• _Exercise_
Show each line of the data below that has the string "your" in it.

• _Material for this task_
★ ★ ★ ★

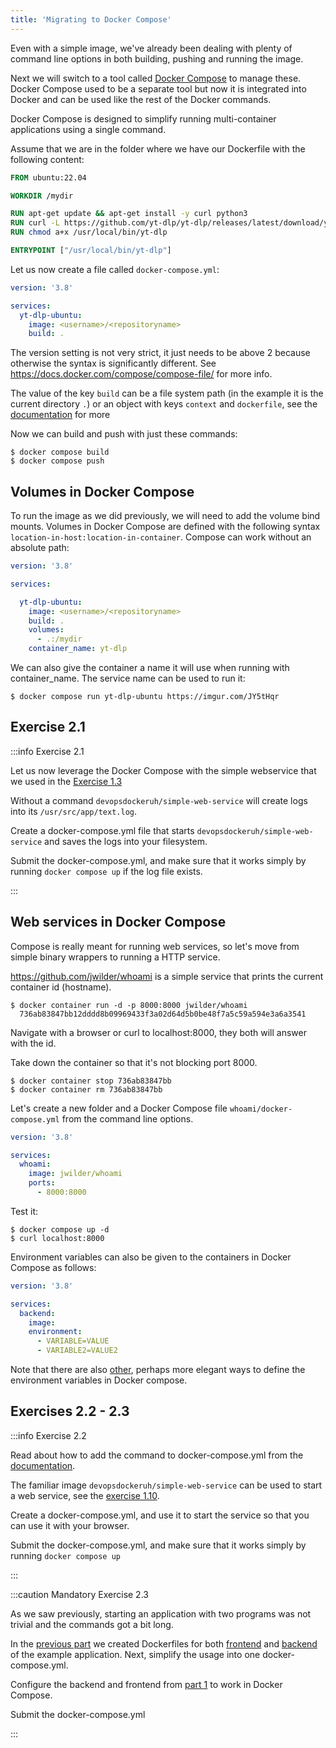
 ```yaml
---
title: 'Migrating to Docker Compose'
---
```


Even with a simple image, we've already been dealing with plenty of command line options in both building, pushing and running the image.

Next we will switch to a tool called [Docker Compose](https://docs.docker.com/compose/) to manage these. Docker Compose used to be a separate tool but now it is integrated into Docker and can be used like the rest of the Docker commands.

Docker Compose is designed to simplify running multi-container applications using a single command.

Assume that we are in the folder where we have our Dockerfile with the following content:

```dockerfile
FROM ubuntu:22.04

WORKDIR /mydir

RUN apt-get update && apt-get install -y curl python3
RUN curl -L https://github.com/yt-dlp/yt-dlp/releases/latest/download/yt-dlp -o /usr/local/bin/yt-dlp
RUN chmod a+x /usr/local/bin/yt-dlp

ENTRYPOINT ["/usr/local/bin/yt-dlp"]
```

Let us now create a file called `docker-compose.yml`:

```yaml
version: '3.8'

services:
  yt-dlp-ubuntu:
    image: <username>/<repositoryname>
    build: .
```

The version setting is not very strict, it just needs to be above 2 because otherwise the syntax is significantly different. See <https://docs.docker.com/compose/compose-file/> for more info.

The value of the key `build` can be a file system path (in the example it is the current directory `.`) or an object with keys `context` and `dockerfile`, see the [documentation](https://docs.docker.com/compose/compose-file/build/) for more

Now we can build and push with just these commands:

```console
$ docker compose build
$ docker compose push
```

## Volumes in Docker Compose

To run the image as we did previously, we will need to add the volume bind mounts. Volumes in Docker Compose are defined with the following syntax `location-in-host:location-in-container`. Compose can work without an absolute path:

```yaml
version: '3.8'

services:

  yt-dlp-ubuntu:
    image: <username>/<repositoryname>
    build: .
    volumes:
      - .:/mydir
    container_name: yt-dlp
```

We can also give the container a name it will use when running with container_name. The service name can be used to run it:

```console
$ docker compose run yt-dlp-ubuntu https://imgur.com/JY5tHqr
```

## Exercise 2.1

:::info Exercise 2.1

  Let us now leverage the Docker Compose with the simple webservice that we used in the [Exercise 1.3](/part-1/section-2#exercise-13)

  Without a command `devopsdockeruh/simple-web-service` will create logs into its `/usr/src/app/text.log`.

  Create a docker-compose.yml file that starts `devopsdockeruh/simple-web-service` and saves the logs into your
  filesystem.

  Submit the docker-compose.yml, and make sure that it works simply by running `docker compose up` if the log file exists.


:::

## Web services in Docker Compose

Compose is really meant for running web services, so let's move from simple binary wrappers to running a HTTP service.

<https://github.com/jwilder/whoami> is a simple service that prints the current container id (hostname).

```console
$ docker container run -d -p 8000:8000 jwilder/whoami
  736ab83847bb12dddd8b09969433f3a02d64d5b0be48f7a5c59a594e3a6a3541
```

Navigate with a browser or curl to localhost:8000, they both will answer with the id.

Take down the container so that it's not blocking port 8000.

```console
$ docker container stop 736ab83847bb
$ docker container rm 736ab83847bb
```

Let's create a new folder and a Docker Compose file `whoami/docker-compose.yml` from the command line options.

```yaml
version: '3.8'

services:
  whoami:
    image: jwilder/whoami
    ports:
      - 8000:8000
```

Test it:

```console
$ docker compose up -d
$ curl localhost:8000
```

Environment variables can also be given to the containers in Docker Compose as follows:

```yaml
version: '3.8'

services:
  backend:
    image:
    environment:
      - VARIABLE=VALUE
      - VARIABLE2=VALUE2
```

Note that there are also [other](https://docs.docker.com/compose/environment-variables/set-environment-variables/), perhaps more elegant ways to define the environment variables in Docker compose.

## Exercises 2.2 - 2.3

:::info Exercise 2.2

  Read about how to add the command to docker-compose.yml from the [documentation](https://docs.docker.com/compose/compose-file/compose-file-v3/#command).

  The familiar image `devopsdockeruh/simple-web-service` can be used to start a web service, see the [exercise 1.10](/part-1/section-5#exercise-110).

  Create a docker-compose.yml, and use it to start the service so that you can use it with your browser.

  Submit the docker-compose.yml, and make sure that it works simply by running `docker compose up`

:::

:::caution Mandatory Exercise 2.3

  As we saw previously, starting an application with two programs was not trivial and the commands got a bit long.

  In the [previous part](/part-1/section-6) we created Dockerfiles for both [frontend](https://github.com/docker-hy/material-applications/tree/main/example-frontend) and [backend](https://github.com/docker-hy/material-applications/tree/main/example-backend) of the example application. Next, simplify the usage into one docker-compose.yml.

  Configure the backend and frontend from [part 1](/part-1/section-6#exercises-111-114) to work in Docker Compose.

  Submit the docker-compose.yml

:::
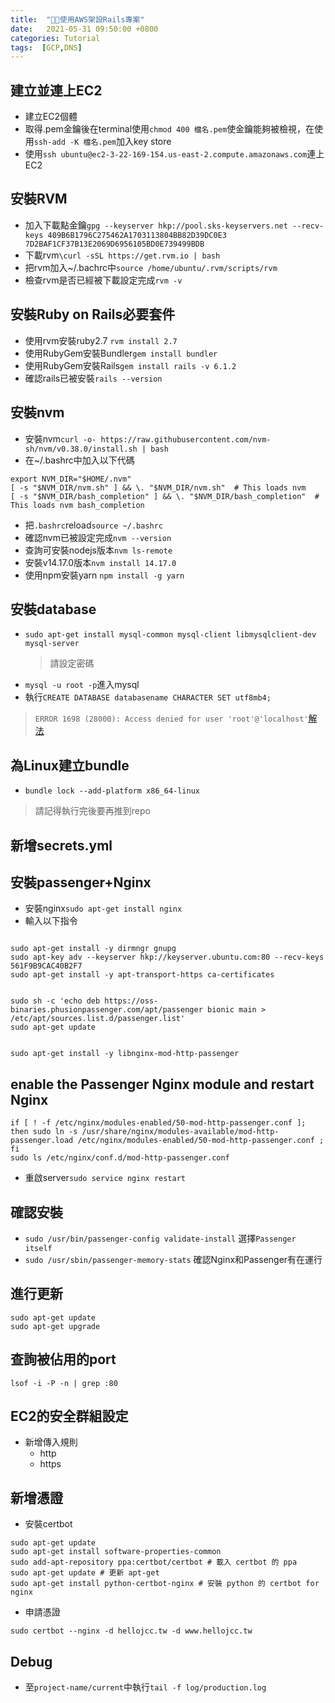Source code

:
 ```yaml
---
title:  "使用AWS架設Rails專案"
date:   2021-05-31 09:50:00 +0800
categories: Tutorial
tags:  [GCP,DNS]
--- 
```

## 建立並連上EC2
- 建立EC2個體
- 取得.pem金鑰後在terminal使用`chmod 400 檔名.pem`使金鑰能夠被檢視，在使用`ssh-add -K 檔名.pem`加入key store
- 使用`ssh ubuntu@ec2-3-22-169-154.us-east-2.compute.amazonaws.com`連上EC2

## 安裝RVM
- 加入下載點金鑰`gpg --keyserver hkp://pool.sks-keyservers.net --recv-keys 409B6B1796C275462A1703113804BB82D39DC0E3 7D2BAF1CF37B13E2069D6956105BD0E739499BDB`
- 下載rvm`\curl -sSL https://get.rvm.io | bash`
- 把rvm加入~/.bachrc中`source /home/ubuntu/.rvm/scripts/rvm`
- 檢查rvm是否已經被下載設定完成`rvm -v`

## 安裝Ruby on Rails必要套件
- 使用rvm安裝ruby2.7 `rvm install 2.7`
- 使用RubyGem安裝Bundler`gem install bundler`
- 使用RubyGem安裝Rails`gem install rails -v 6.1.2`
- 確認rails已被安裝`rails --version`

## 安裝nvm
- 安裝nvm`curl -o- https://raw.githubusercontent.com/nvm-sh/nvm/v0.38.0/install.sh | bash`
- 在~/.bashrc中加入以下代碼
```
export NVM_DIR="$HOME/.nvm"
[ -s "$NVM_DIR/nvm.sh" ] && \. "$NVM_DIR/nvm.sh"  # This loads nvm
[ -s "$NVM_DIR/bash_completion" ] && \. "$NVM_DIR/bash_completion"  # This loads nvm bash_completion
```
- 把`.bashrc`reload`source ~/.bashrc`
- 確認nvm已被設定完成`nvm --version`
- 查詢可安裝nodejs版本`nvm ls-remote`
- 安裝v14.17.0版本`nvm install 14.17.0`
- 使用npm安裝yarn `npm install -g yarn`

## 安裝database
- `sudo apt-get install mysql-common mysql-client libmysqlclient-dev mysql-server`
    > 請設定密碼
- `mysql -u root -p`進入mysql
- 執行`CREATE DATABASE databasename CHARACTER SET utf8mb4;`
> `ERROR 1698 (28000): Access denied for user 'root'@'localhost'`[解法](https://mustgeorge.blogspot.com/2011/11/mysql-error-1045-28000-using-password.html)

## 為Linux建立bundle
- `bundle lock --add-platform x86_64-linux`
> 請記得執行完後要再推到repo

## 新增secrets.yml
## 安裝passenger+Nginx
- 安裝nginx`sudo apt-get install nginx`
- 輸入以下指令
```

sudo apt-get install -y dirmngr gnupg
sudo apt-key adv --keyserver hkp://keyserver.ubuntu.com:80 --recv-keys 561F9B9CAC40B2F7
sudo apt-get install -y apt-transport-https ca-certificates


sudo sh -c 'echo deb https://oss-binaries.phusionpassenger.com/apt/passenger bionic main > /etc/apt/sources.list.d/passenger.list'
sudo apt-get update


sudo apt-get install -y libnginx-mod-http-passenger
```

## enable the Passenger Nginx module and restart Nginx
```
if [ ! -f /etc/nginx/modules-enabled/50-mod-http-passenger.conf ]; then sudo ln -s /usr/share/nginx/modules-available/mod-http-passenger.load /etc/nginx/modules-enabled/50-mod-http-passenger.conf ; fi
sudo ls /etc/nginx/conf.d/mod-http-passenger.conf
```
- 重啟server`sudo service nginx restart`

## 確認安裝
- `sudo /usr/bin/passenger-config validate-install`
 選擇`Passenger itself`
 - `sudo /usr/sbin/passenger-memory-stats`
 確認Nginx和Passenger有在運行

## 進行更新
```
sudo apt-get update
sudo apt-get upgrade
```
## 查詢被佔用的port
`lsof -i -P -n | grep :80`

## EC2的安全群組設定
- 新增傳入規則
    - http
    - https
## 新增憑證
- 安裝certbot
```
sudo apt-get update
sudo apt-get install software-properties-common
sudo add-apt-repository ppa:certbot/certbot # 載入 certbot 的 ppa
sudo apt-get update # 更新 apt-get
sudo apt-get install python-certbot-nginx # 安裝 python 的 certbot for nginx
```
- 申請憑證
```
sudo certbot --nginx -d hellojcc.tw -d www.hellojcc.tw
```

## Debug
- 至`project-name/current`中執行`tail -f log/production.log`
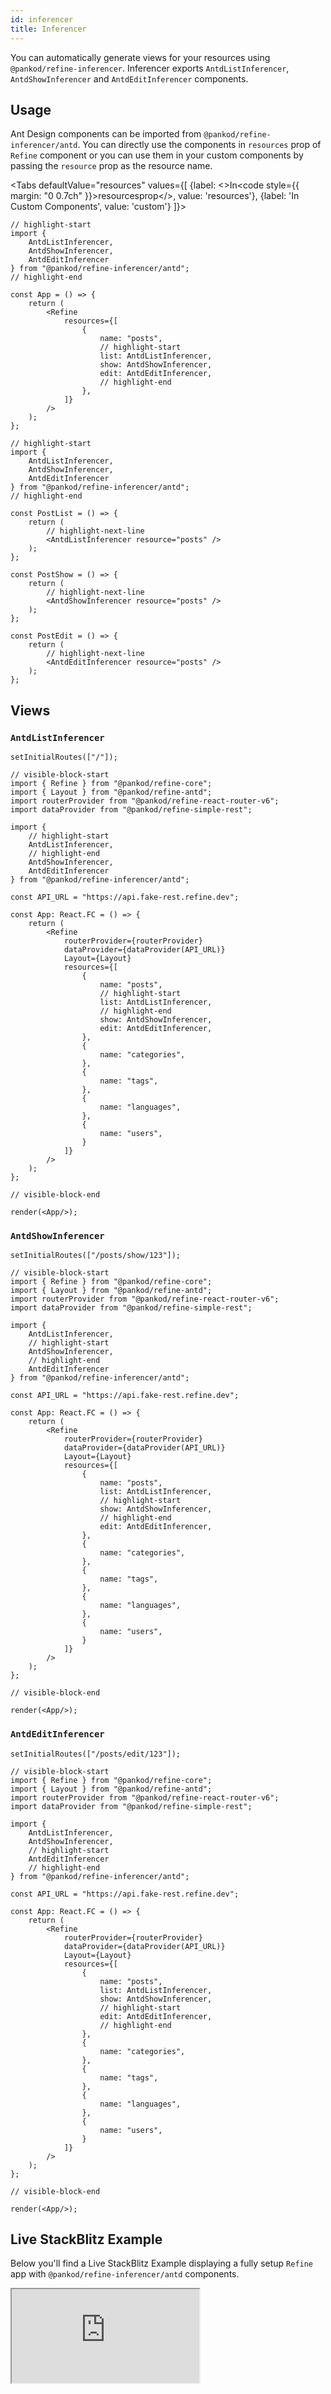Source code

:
 ```yaml
---
id: inferencer
title: Inferencer
---
```


You can automatically generate views for your resources using `@pankod/refine-inferencer`. Inferencer exports `AntdListInferencer`, `AntdShowInferencer` and `AntdEditInferencer` components.

## Usage

Ant Design components can be imported from `@pankod/refine-inferencer/antd`. You can directly use the components in `resources` prop of `Refine` component or you can use them in your custom components by passing the `resource` prop as the resource name.

<Tabs
defaultValue="resources"
values={[
{label: <>In<code style={{ margin: "0 0.7ch" }}>resources</code>prop</>, value: 'resources'},
{label: 'In Custom Components', value: 'custom'}
]}>
    <TabItem value="resources">

```tsx
// highlight-start
import {
    AntdListInferencer,
    AntdShowInferencer,
    AntdEditInferencer
} from "@pankod/refine-inferencer/antd";
// highlight-end

const App = () => {
    return (
        <Refine
            resources={[
                {
                    name: "posts",
                    // highlight-start
                    list: AntdListInferencer,
                    show: AntdShowInferencer,
                    edit: AntdEditInferencer,
                    // highlight-end
                },
            ]}
        />
    );
};
```

  </TabItem>
  <TabItem value="custom">

```tsx
// highlight-start
import {
    AntdListInferencer,
    AntdShowInferencer,
    AntdEditInferencer
} from "@pankod/refine-inferencer/antd";
// highlight-end

const PostList = () => {
    return (
        // highlight-next-line
        <AntdListInferencer resource="posts" />
    );
};

const PostShow = () => {
    return (
        // highlight-next-line
        <AntdShowInferencer resource="posts" />
    );
};

const PostEdit = () => {
    return (
        // highlight-next-line
        <AntdEditInferencer resource="posts" />
    );
};
```

  </TabItem>
</Tabs>

## Views

### `AntdListInferencer`

```tsx live hideCode previewHeight=600px url=http://localhost:3000/posts
setInitialRoutes(["/"]);

// visible-block-start
import { Refine } from "@pankod/refine-core";
import { Layout } from "@pankod/refine-antd";
import routerProvider from "@pankod/refine-react-router-v6";
import dataProvider from "@pankod/refine-simple-rest";

import {
    // highlight-start
    AntdListInferencer,
    // highlight-end
    AntdShowInferencer,
    AntdEditInferencer
} from "@pankod/refine-inferencer/antd";

const API_URL = "https://api.fake-rest.refine.dev";

const App: React.FC = () => {
    return (
        <Refine
            routerProvider={routerProvider}
            dataProvider={dataProvider(API_URL)}
            Layout={Layout}
            resources={[
                {
                    name: "posts",
                    // highlight-start
                    list: AntdListInferencer,
                    // highlight-end
                    show: AntdShowInferencer,
                    edit: AntdEditInferencer,
                },
                {
                    name: "categories",
                },
                {
                    name: "tags",
                },
                {
                    name: "languages",
                },
                {
                    name: "users",
                }
            ]}
        />
    );
};

// visible-block-end

render(<App/>);
```

### `AntdShowInferencer`

```tsx live hideCode previewHeight=600px url=http://localhost:3000/posts/show/123
setInitialRoutes(["/posts/show/123"]);

// visible-block-start
import { Refine } from "@pankod/refine-core";
import { Layout } from "@pankod/refine-antd";
import routerProvider from "@pankod/refine-react-router-v6";
import dataProvider from "@pankod/refine-simple-rest";

import {
    AntdListInferencer,
    // highlight-start
    AntdShowInferencer,
    // highlight-end
    AntdEditInferencer
} from "@pankod/refine-inferencer/antd";

const API_URL = "https://api.fake-rest.refine.dev";

const App: React.FC = () => {
    return (
        <Refine
            routerProvider={routerProvider}
            dataProvider={dataProvider(API_URL)}
            Layout={Layout}
            resources={[
                {
                    name: "posts",
                    list: AntdListInferencer,
                    // highlight-start
                    show: AntdShowInferencer,
                    // highlight-end
                    edit: AntdEditInferencer,
                },
                {
                    name: "categories",
                },
                {
                    name: "tags",
                },
                {
                    name: "languages",
                },
                {
                    name: "users",
                }
            ]}
        />
    );
};

// visible-block-end

render(<App/>);
```

### `AntdEditInferencer`

```tsx live hideCode previewHeight=600px url=http://localhost:3000/posts/edit/123
setInitialRoutes(["/posts/edit/123"]);

// visible-block-start
import { Refine } from "@pankod/refine-core";
import { Layout } from "@pankod/refine-antd";
import routerProvider from "@pankod/refine-react-router-v6";
import dataProvider from "@pankod/refine-simple-rest";

import {
    AntdListInferencer,
    AntdShowInferencer,
    // highlight-start
    AntdEditInferencer
    // highlight-end
} from "@pankod/refine-inferencer/antd";

const API_URL = "https://api.fake-rest.refine.dev";

const App: React.FC = () => {
    return (
        <Refine
            routerProvider={routerProvider}
            dataProvider={dataProvider(API_URL)}
            Layout={Layout}
            resources={[
                {
                    name: "posts",
                    list: AntdListInferencer,
                    show: AntdShowInferencer,
                    // highlight-start
                    edit: AntdEditInferencer,
                    // highlight-end
                },
                {
                    name: "categories",
                },
                {
                    name: "tags",
                },
                {
                    name: "languages",
                },
                {
                    name: "users",
                }
            ]}
        />
    );
};

// visible-block-end

render(<App/>);
```

## Live StackBlitz Example

Below you'll find a Live StackBlitz Example displaying a fully setup `Refine` app with `@pankod/refine-inferencer/antd` components.

<iframe loading="lazy" src="https://stackblitz.com/github/refinedev/refine/tree/master/examples/inferencer/antd?embed=1&view=preview&theme=dark&preset=node&ctl=1"
    style={{width: "100%", height:"80vh", border: "0px", borderRadius: "8px", overflow:"hidden"}}
    title="Refine Inferencer with Ant Design"
></iframe>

★ ★ ★ ★

• _Task answer_
  Create a docker-compose.yml file that starts `devopsdockeruh/simple-web-service` and saves the logs into your
  Create a docker-compose.yml, and use it to start the service so that you can use it with your browser.
You can automatically generate views for your resources using `@pankod/refine-inferencer`. Inferencer exports `AntdListInferencer`, `AntdShowInferencer` and `AntdEditInferencer` components.
Ant Design components can be imported from `@pankod/refine-inferencer/antd`. You can directly use the components in `resources` prop of `Refine` component or you can use them in your custom components by passing the `resource` prop as the resource name.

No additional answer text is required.